[Collected data]
━━━━━━━━━━━━━━━━━━━━━━━━━━━━━━

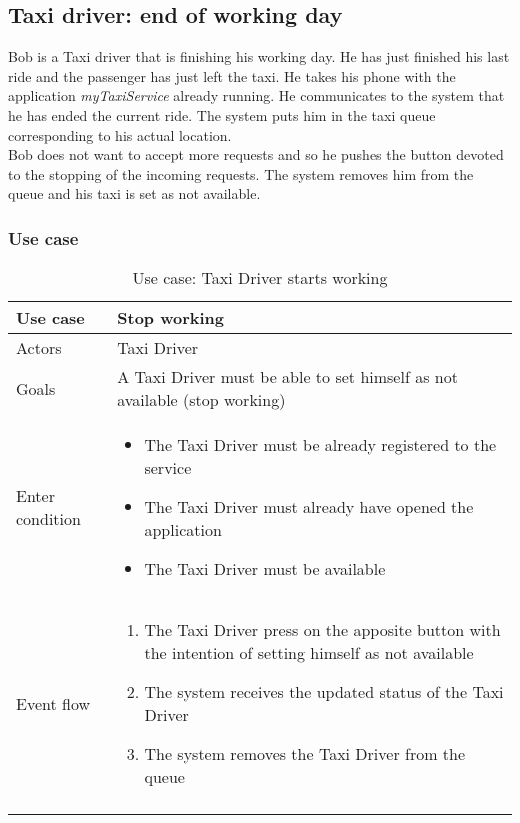 \subsection{Taxi driver: end of working day}
Bob is a Taxi driver that is finishing his working day. He has just finished his last ride and the passenger has just left the taxi. He takes his phone with the application \textit{myTaxiService} already running. He communicates to the system that he has ended the current ride. The system puts him in the taxi queue corresponding to his actual location.\\
Bob does not want to accept more requests and so he pushes the button devoted to the stopping of the incoming requests. The system removes him from the queue and his taxi is set as not available.

\subsubsection{Use case}
\begin{center}
\begin{longtable}{| p{} | p{} |} \hline
	Use case & \textbf{Stop working} \\ \hline 
	Actors & Taxi Driver \\ \hline
	Goals & A Taxi Driver must be able to set himself as not available (stop working)  \\ \hline
	Enter condition & \begin{itemize}
						\item The Taxi Driver must be already registered to the service
						\item The Taxi Driver must already have opened the application
						\item The Taxi Driver must be available
						\end{itemize} \\ \hline
	Event flow & \begin{enumerate}
					\item The Taxi Driver press on the apposite button with the intention of setting himself as not available
					\item The system receives the updated status of the Taxi Driver
					\item The system removes the Taxi Driver from the queue
				\end{enumerate} \\ \hline
	\caption{Use case: Taxi Driver starts working}
\end{longtable}
\end{center}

━━━━━━━━━━━━━━━━━━━━━━━━━━━━━━

◆ **Problem to solve**: Please print all the data above word for word. Pictures should not appear in the copy.

◆ **Task response**:
 \subsection{Taxi driver: end of working day}
Bob is a Taxi driver that is finishing his working day. He has just finished his last ride and the passenger has just left the taxi. He takes his phone with the application \textit{myTaxiService} already running. He communicates to the system that he has ended the current ride. The system puts him in the taxi queue corresponding to his actual location.\\
Bob does not want to accept more requests and so he pushes the button devoted to the stopping of the incoming requests. The system removes him from the queue and his taxi is set as not available.

\subsubsection{Use case}
\begin{center}
\begin{longtable}{| p{} | p{} |} \hline
	Use case & \textbf{Stop working} \\ \hline 
	Actors & Taxi Driver \\ \hline
	Goals & A Taxi Driver must be able to set himself as not available (stop working)  \\ \hline
	Enter condition & \begin{itemize}
						\item The Taxi Driver must be already registered to the service
						\item The Taxi Driver must already have opened the application
						\item The Taxi Driver must be available
						\end{itemize} \\ \hline
	Event flow & \begin{enumerate}
					\item The Taxi Driver press on the apposite button with the intention of setting himself as not available
					\item The system receives the updated status of the Taxi Driver
					\item The system removes the Taxi Driver from the queue
				\end{enumerate} \\ \hline
	\caption{Use case: Taxi Driver starts working}
\end{longtable}
\end{center}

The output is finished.